T-Rex was taken to College Station later that month, and his doctors at A&M determined that if T-Rex was to live a full life -- hopefully another five or six years -- he would most likely need to lose his leg.
"The good news is that the cancer is a lot slower in spreading than other types [of bone cancer]," Foster noted.
Foster said he knows his buddy is hard-working and high-energy and would be able to thrive with only three legs. Though T-Rex's days of chasing bad guys or serving as a member of the department's SWAT team will be behind him, he can still serve as an explosives detection K-9 officer and can appear at public events to interact with children through educational opportunities.
On Dec. 31, T-Rex was responding to his last call on his last night on duty. A mobile phone store on Houston's east side had been burglarized, and officers needed help locating the three believed to be responsible. T-Rex was hot on the trail of one of the men, chasing him through a neighborhood and leaping over chain link fences.
When T-Rex attempted to clear one high piece of fence, a section of the metal bars sliced open the tissue on his abdomen. Despite the injury, T-Rex continued to chase after the man until the suspect was trapped on the roof of a house and later apprehended.
T-Rex required more than 40 stitches and staples along his tummy, but the leg adjacent to his laceration -- which is not the leg where the cancer was spotted -- was not significantly affected.
"My focus was on getting T-Rex better," Foster said. "It's been miserable for him wearing that 'cone of shame.' He is so high-energy and 'go go go,' and slowing him down [to heal] has been our biggest obstacle."
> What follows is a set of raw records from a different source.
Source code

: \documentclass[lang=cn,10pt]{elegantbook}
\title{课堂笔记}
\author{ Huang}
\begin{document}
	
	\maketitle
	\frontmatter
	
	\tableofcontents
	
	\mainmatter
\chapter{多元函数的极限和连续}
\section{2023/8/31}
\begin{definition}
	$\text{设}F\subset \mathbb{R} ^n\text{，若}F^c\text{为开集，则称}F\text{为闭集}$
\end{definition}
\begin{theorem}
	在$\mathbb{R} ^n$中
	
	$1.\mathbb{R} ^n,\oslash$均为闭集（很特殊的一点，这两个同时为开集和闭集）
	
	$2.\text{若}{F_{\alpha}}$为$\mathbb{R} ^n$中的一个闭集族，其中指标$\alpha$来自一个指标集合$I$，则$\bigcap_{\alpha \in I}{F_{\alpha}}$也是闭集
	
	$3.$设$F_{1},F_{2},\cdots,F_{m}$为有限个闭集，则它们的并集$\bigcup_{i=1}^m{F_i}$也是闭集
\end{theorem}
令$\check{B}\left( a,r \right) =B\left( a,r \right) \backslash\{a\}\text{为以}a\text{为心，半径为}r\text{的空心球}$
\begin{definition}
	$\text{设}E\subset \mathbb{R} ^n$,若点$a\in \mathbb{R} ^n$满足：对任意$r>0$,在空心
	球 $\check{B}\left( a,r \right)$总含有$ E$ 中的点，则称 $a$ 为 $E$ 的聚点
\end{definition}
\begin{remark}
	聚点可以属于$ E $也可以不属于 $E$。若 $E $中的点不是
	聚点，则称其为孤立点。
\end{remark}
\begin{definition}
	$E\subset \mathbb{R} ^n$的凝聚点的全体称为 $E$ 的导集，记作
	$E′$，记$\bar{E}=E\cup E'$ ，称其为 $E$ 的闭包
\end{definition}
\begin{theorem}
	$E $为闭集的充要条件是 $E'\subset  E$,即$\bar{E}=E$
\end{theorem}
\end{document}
Being wounded has its perks, though. Formerly, T-Rex had lived at Foster's home as an outside dog in a large 11'X 11' backyard kennel, separate from the family's smaller pets. But with his injury, he now has been converted to an inside dog and has been provided a special Tempurpedic dog bed.
Though T-Rex is predicted to have a long, happy life without his back left leg, Foster will miss his partner on regular patrols. Foster will continue to keep T-Rex as a part of the family and take him on special assignments, but ultimately will need to acquire a new K-9 partner to run SWAT missions and patrols.
"It's eerily quiet in the back of my patrol car," Foster said, noting he misses the barking and slobbering from the back seat. "I didn't realize how comforting it was to have him there."